Por el Espíritu Santo, la Santa Exenta de toda mancha, es lle­vada para morar en el Santo de los San­tos; y es alimentada por un Án­gel, Ella quién está por ser, en ver­dad, el Templo Santísimo de nuestro Dios Santísimo. Quién, al mo­rar en Ella, ha santificado la crea­ción en­tera, y ha deificado la caída naturaleza humana.

¡Venid hoy, multitudes de fieles! Congregándonos espiritualmente, celebremos con buena ala­banza, a la niña de Dios, la Vir­gen Madre de Dios.
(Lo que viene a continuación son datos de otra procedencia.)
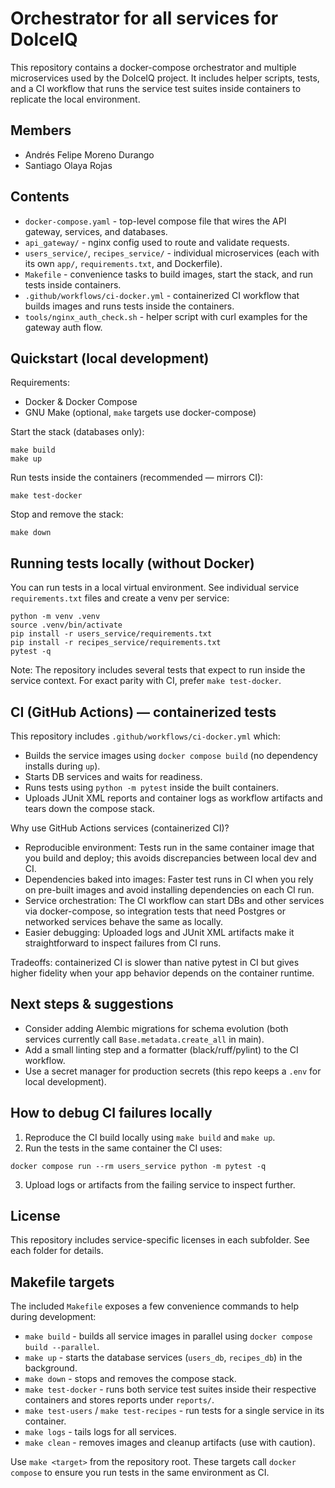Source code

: # Orchestrator for all services for DolceIQ

This repository contains a docker-compose orchestrator and multiple microservices used by the DolceIQ project. It includes helper scripts, tests, and a CI workflow that runs the service test suites inside containers to replicate the local environment.

## Members

- Andrés Felipe Moreno Durango
- Santiago Olaya Rojas

## Contents

- `docker-compose.yaml` - top-level compose file that wires the API gateway, services, and databases.
- `api_gateway/` - nginx config used to route and validate requests.
- `users_service/`, `recipes_service/` - individual microservices (each with its own `app/`, `requirements.txt`, and Dockerfile).
- `Makefile` - convenience tasks to build images, start the stack, and run tests inside containers.
- `.github/workflows/ci-docker.yml` - containerized CI workflow that builds images and runs tests inside the containers.
- `tools/nginx_auth_check.sh` - helper script with curl examples for the gateway auth flow.

## Quickstart (local development)

Requirements:
- Docker & Docker Compose
- GNU Make (optional, `make` targets use docker-compose)

Start the stack (databases only):

```
make build
make up
```

Run tests inside the containers (recommended — mirrors CI):

```
make test-docker
```

Stop and remove the stack:

```
make down
```

## Running tests locally (without Docker)

You can run tests in a local virtual environment. See individual service `requirements.txt` files and create a venv per service:

```
python -m venv .venv
source .venv/bin/activate
pip install -r users_service/requirements.txt
pip install -r recipes_service/requirements.txt
pytest -q
```

Note: The repository includes several tests that expect to run inside the service context. For exact parity with CI, prefer `make test-docker`.

## CI (GitHub Actions) — containerized tests

This repository includes `.github/workflows/ci-docker.yml` which:
- Builds the service images using `docker compose build` (no dependency installs during `up`).
- Starts DB services and waits for readiness.
- Runs tests using `python -m pytest` inside the built containers.
- Uploads JUnit XML reports and container logs as workflow artifacts and tears down the compose stack.

Why use GitHub Actions services (containerized CI)?
- Reproducible environment: Tests run in the same container image that you build and deploy; this avoids discrepancies between local dev and CI.
- Dependencies baked into images: Faster test runs in CI when you rely on pre-built images and avoid installing dependencies on each CI run.
- Service orchestration: The CI workflow can start DBs and other services via docker-compose, so integration tests that need Postgres or networked services behave the same as locally.
- Easier debugging: Uploaded logs and JUnit XML artifacts make it straightforward to inspect failures from CI runs.

Tradeoffs: containerized CI is slower than native pytest in CI but gives higher fidelity when your app behavior depends on the container runtime.

## Next steps & suggestions

- Consider adding Alembic migrations for schema evolution (both services currently call `Base.metadata.create_all` in main). 
- Add a small linting step and a formatter (black/ruff/pylint) to the CI workflow.
- Use a secret manager for production secrets (this repo keeps a `.env` for local development).

## How to debug CI failures locally

1. Reproduce the CI build locally using `make build` and `make up`.
2. Run the tests in the same container the CI uses:

```
docker compose run --rm users_service python -m pytest -q
```

3. Upload logs or artifacts from the failing service to inspect further.

## License

This repository includes service-specific licenses in each subfolder. See each folder for details.

## Makefile targets

The included `Makefile` exposes a few convenience commands to help during development:

- `make build` - builds all service images in parallel using `docker compose build --parallel`.
- `make up` - starts the database services (`users_db`, `recipes_db`) in the background.
- `make down` - stops and removes the compose stack.
- `make test-docker` - runs both service test suites inside their respective containers and stores reports under `reports/`.
- `make test-users` / `make test-recipes` - run tests for a single service in its container.
- `make logs` - tails logs for all services.
- `make clean` - removes images and cleanup artifacts (use with caution).

Use `make <target>` from the repository root. These targets call `docker compose` to ensure you run tests in the same environment as CI.

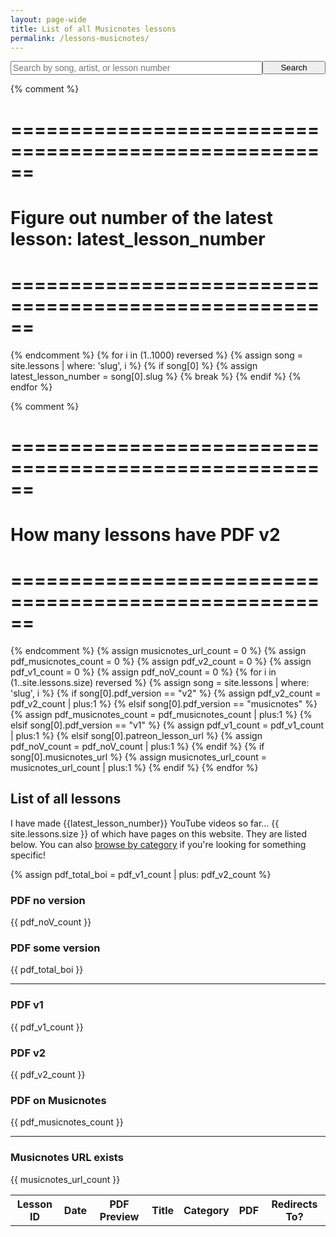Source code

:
 ```yaml
---
layout: page-wide
title: List of all Musicnotes lessons
permalink: /lessons-musicnotes/
---
```


<div style="text-align: center;">
  <form action="/search/" method="get" style="width: 100%; max-width: 720px; position: relative; text-align: left; margin: 0 auto;">
    <div style="position: relative; display: table; width: 100%;">
      <input style="font-size: 14px;  float: left; width: 80%;" type="text" id="search-box" name="query" placeholder="Search by song, artist, or lesson number">
      <input type="submit" value="Search" id="search-button" style="float: left; width: 20%; max-width: 120px;">
    </div>
  </form>
</div>

{% comment %}
  # ======================================================
  # Figure out number of the latest lesson: latest_lesson_number
  # ======================================================
{% endcomment %}
{% for i in (1..1000) reversed %}
  {% assign song = site.lessons | where: 'slug', i %}
  {% if song[0] %}
    {% assign latest_lesson_number = song[0].slug %}
    {% break %}
  {% endif %}
{% endfor %}

{% comment %}
  # ======================================================
  # How many lessons have PDF v2
  # ======================================================
{% endcomment %}
{% assign musicnotes_url_count = 0 %}
{% assign pdf_musicnotes_count = 0 %}
{% assign pdf_v2_count = 0 %}
{% assign pdf_v1_count = 0 %}
{% assign pdf_noV_count = 0 %}
{% for i in (1..site.lessons.size) reversed %}
  {% assign song = site.lessons | where: 'slug', i %}
  {% if song[0].pdf_version == "v2" %}
    {% assign pdf_v2_count = pdf_v2_count | plus:1 %}
  {% elsif song[0].pdf_version == "musicnotes" %}
    {% assign pdf_musicnotes_count = pdf_musicnotes_count | plus:1 %}
  {% elsif song[0].pdf_version == "v1" %}
    {% assign pdf_v1_count = pdf_v1_count | plus:1 %}
  {% elsif song[0].patreon_lesson_url %}
    {% assign pdf_noV_count = pdf_noV_count | plus:1 %}
  {% endif %}
  {% if song[0].musicnotes_url %}
    {% assign musicnotes_url_count = musicnotes_url_count | plus:1 %}
  {% endif %}
{% endfor %}

<script src="/js/jquery.js"></script>
<script>
{% assign num_to_show = latest_lesson_number %}
{% assign shown_so_far = 0 %}
  var lessons = [
{% for i in (1..num_to_show) reversed %}
  {% assign lesson = site.lessons | where: 'slug', i %}
  {% if lesson[0] %}
    {% assign shown_so_far = shown_so_far | plus:1 %}
    {% if shown_so_far == num_to_show %}
      {% break %}
    {% endif %}
      {

    {% assign lesson_title = lesson[0].title | replace: '"','\"' %}
    {% assign lesson_patreon_url_size = lesson[0].patreon_lesson_url %}

    {% case lesson[0].category %}
      {% when 'full_song' %}
        {% assign lesson_category = "Full Song" %}
      {% when 'playalong_cover' %}
        {% assign lesson_category = "Play-along Cover" %}
      {% when 'warmup' %}
        {% assign lesson_category = "Warm Up Exercise" %}
      {% when 'practice_log' %}
        {% assign lesson_category = "Practice Log" %}
      {% when 'tip_technique' %}
        {% assign lesson_category = "Tip & Technique" %}
      {% when 'generic' %}
        {% assign lesson_category = "General & About This Channel" %}
    {% endcase %}
        "title": "{{ lesson_title }}",
        "category": "{{ lesson_category }}",
        "url": "{{ lesson[0].url }}",
        "date": "{{ lesson[0].date_published | date: '%b %-d, %Y' }}",
        "patreon_url": "{{ lesson[0].patreon_lesson_url }}",
        "pdf_image": "{% if lesson[0].patreon_lesson_url %}<img src='/images/pdfs/preview/{{ lesson[0].slug}}.jpg' />{% endif %}",
        "pdf_v2": "{{ lesson[0].pdf_version }}",
        "slug": "{{ lesson[0].slug }}"
      },
  {% endif %}
{% endfor %}
  ];
$(document).ready(function(){

  for (i = 0; i < {{latest_lesson_number}}; i++) {
    $('#all_lessons_list tr:last').after('<tr data-pdf-v2="'+ lessons[i].pdf_v2 +'"><td>' + lessons[i].slug + '</td>\
                                    <td>' + lessons[i].pdf_image + '</td>\
                                    <td><a href="' + lessons[i].url + '">' + lessons[i].title + '</a></td>\
                                    <td>' + lessons[i].date + '</td>\
                                    <td>' + lessons[i].category + '</td>\
                                    <td><a data-patreon-url="' + lessons[i].patreon_url + '" href="' + lessons[i].patreon_url + '">PDF</td>\
                                    <td></td></tr>');
  }


});
</script>
<script src="/js/search.js"></script>












## List of all lessons
I have made {{latest_lesson_number}} YouTube videos so far... {{ site.lessons.size }} of which have pages on this website. They are listed below. You can also [browse by category](/search) if you're looking for something specific!

{% assign pdf_total_boi = pdf_v1_count | plus: pdf_v2_count %}

<div class="tile_metric">
  <h3>PDF no version</h3>
  <p>{{ pdf_noV_count }}</p>
</div>
<div class="tile_metric">
  <h3>PDF some version</h3>
  <p>{{ pdf_total_boi }}</p>
</div>
<hr />
<div class="tile_metric">
  <h3>PDF v1</h3>
  <p>{{ pdf_v1_count }}</p>
</div>
<div class="tile_metric">
  <h3>PDF v2</h3>
  <p>{{ pdf_v2_count }}</p>
</div>
<div class="tile_metric">
  <h3>PDF on Musicnotes</h3>
  <p>{{ pdf_musicnotes_count }}</p>
</div>
<hr />
<div class="tile_metric">
  <h3>Musicnotes URL exists</h3>
  <p>{{ musicnotes_url_count }}</p>
</div>


<table id="all_lessons_list">
  <tbody>
    <tr>
      <th>Lesson ID</th>
      <th>Date</th>
      <th>PDF Preview</th>
      <th>Title</th>
      <th>Category</th>
      <th>PDF</th>
      <th>Redirects To?</th>
    </tr>
  </tbody>
</table>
Siendo ofrecida en el Templo del Señor; la preesco­gida de todas las generaciones, para ser Morada de Cristo, el Rey de to­dos. ¡Acérquense, vírgenes, llevando las lámparas, honrando la majes­tuosa entrada de la Siempre-Virgen! Y vo­sotras, madres, dejad de lado toda angustia; y seguidlas, ala­bando a Aquella que ha llegado a ser Ma­dre de Dios y causa de alegría para el mundo. Exclamémosle pues jubilo­samente, con el Ángel: “¡Salve!”, a la Llena de Gracia, Que intercede siempre por nuestras al­mas.

La fiesta de la Presentación de la Madre de Dios en el Templo es llamada en el himno principal de la fiesta como el “cumplimiento de la buena voluntad de Dios” anunciada por los ángeles al mundo en el nacimiento de Cristo. Esta es la primera celebración de la salvación que viene al mundo en Jesús, de quien María misma es la primera y más excelsa recipiente.

La Virgen, que es la prefigurada complacencia de Dios y la primicia del anuncio de la salvación de la humanidad; hoy se revela públicamente, en el Templo de Dios, y an­ticipa en anunciar a Cristo a todos. Exclamémosle, pues con voz alta, diciendo: “¡Salve!, Tú que eres el cumplimiento de la buena voluntad del Creador”.

El Templo Purísimo del Salva­dor, la Virgen y preciosísima Cá­mara nupcial, el Tesoro sagrado de la Gloria de Dios; hoy es introducida en la casa del Señor, trayendo con­sigo la gracia del Espíritu Divino. ¡Que la alaben pues los ángeles de Dios! Porque Ella es el Tabernáculo celestial.